▶ _WHAT IS BEING ASKED_:
Every entry in the data is to be written out exactly; no picture belongs in the copy.

▶ _MATERIAL TO PROCESS_:
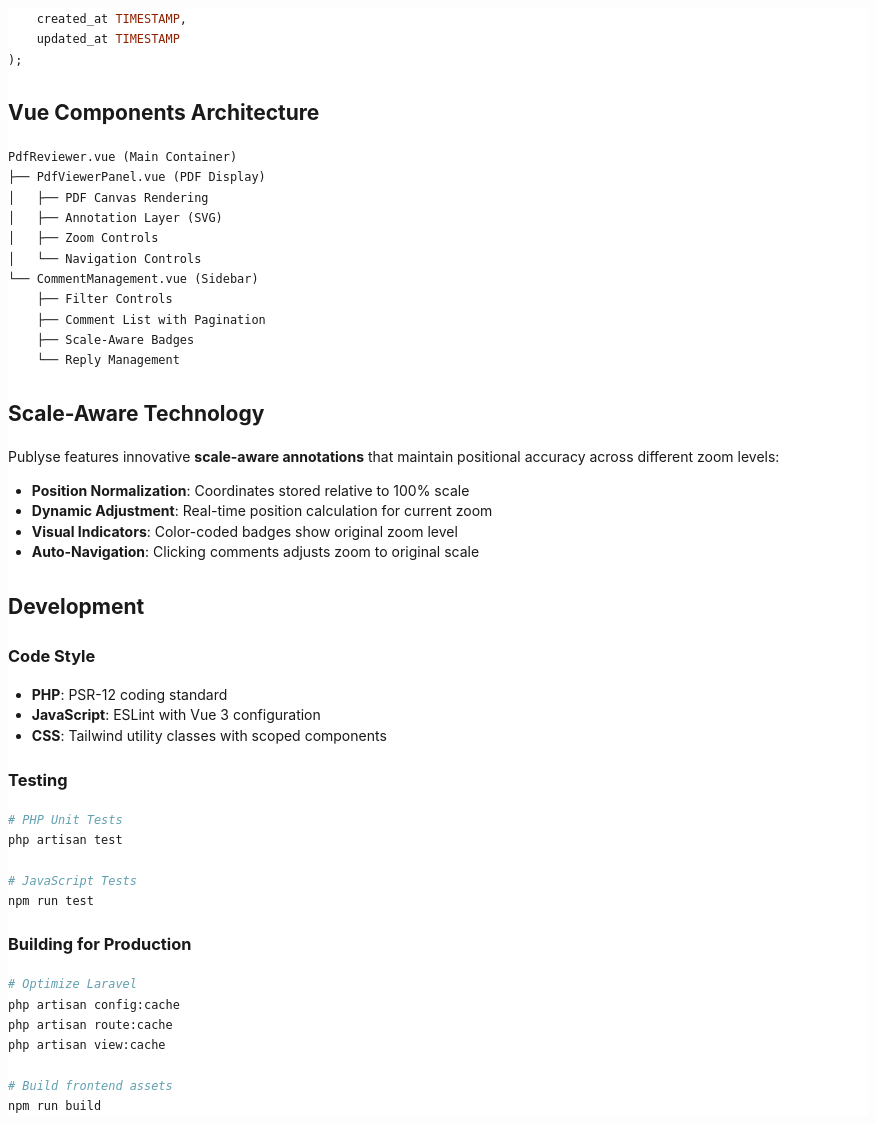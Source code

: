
 ```sql
    created_at TIMESTAMP,
    updated_at TIMESTAMP
);
```

## Vue Components Architecture

```
PdfReviewer.vue (Main Container)
├── PdfViewerPanel.vue (PDF Display)
│   ├── PDF Canvas Rendering
│   ├── Annotation Layer (SVG)
│   ├── Zoom Controls
│   └── Navigation Controls
└── CommentManagement.vue (Sidebar)
    ├── Filter Controls
    ├── Comment List with Pagination
    ├── Scale-Aware Badges
    └── Reply Management
```

## Scale-Aware Technology

Publyse features innovative **scale-aware annotations** that maintain positional accuracy across different zoom levels:

- **Position Normalization**: Coordinates stored relative to 100% scale
- **Dynamic Adjustment**: Real-time position calculation for current zoom
- **Visual Indicators**: Color-coded badges show original zoom level
- **Auto-Navigation**: Clicking comments adjusts zoom to original scale

## Development

### Code Style
- **PHP**: PSR-12 coding standard
- **JavaScript**: ESLint with Vue 3 configuration
- **CSS**: Tailwind utility classes with scoped components

### Testing
```bash
# PHP Unit Tests
php artisan test

# JavaScript Tests
npm run test
```

### Building for Production
```bash
# Optimize Laravel
php artisan config:cache
php artisan route:cache
php artisan view:cache

# Build frontend assets
npm run build
```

▶ _ANSWER BOX_:
Source code

:
 ```sql
    created_at TIMESTAMP,
    updated_at TIMESTAMP
);
```

## Vue Components Architecture

```
PdfReviewer.vue (Main Container)
├── PdfViewerPanel.vue (PDF Display)
│   ├── PDF Canvas Rendering
│   ├── Annotation Layer (SVG)
│   ├── Zoom Controls
│   └── Navigation Controls
└── CommentManagement.vue (Sidebar)
    ├── Filter Controls
    ├── Comment List with Pagination
    ├── Scale-Aware Badges
    └── Reply Management
```

## Scale-Aware Technology

Publyse features innovative **scale-aware annotations** that maintain positional accuracy across different zoom levels:

- **Position Normalization**: Coordinates stored relative to 100% scale
- **Dynamic Adjustment**: Real-time position calculation for current zoom
- **Visual Indicators**: Color-coded badges show original zoom level
- **Auto-Navigation**: Clicking comments adjusts zoom to original scale

## Development

### Code Style
- **PHP**: PSR-12 coding standard
- **JavaScript**: ESLint with Vue 3 configuration
- **CSS**: Tailwind utility classes with scoped components

### Testing
```bash
# PHP Unit Tests
php artisan test

# JavaScript Tests
npm run test
```

### Building for Production
```bash
# Optimize Laravel
php artisan config:cache
php artisan route:cache
php artisan view:cache

# Build frontend assets
npm run build
```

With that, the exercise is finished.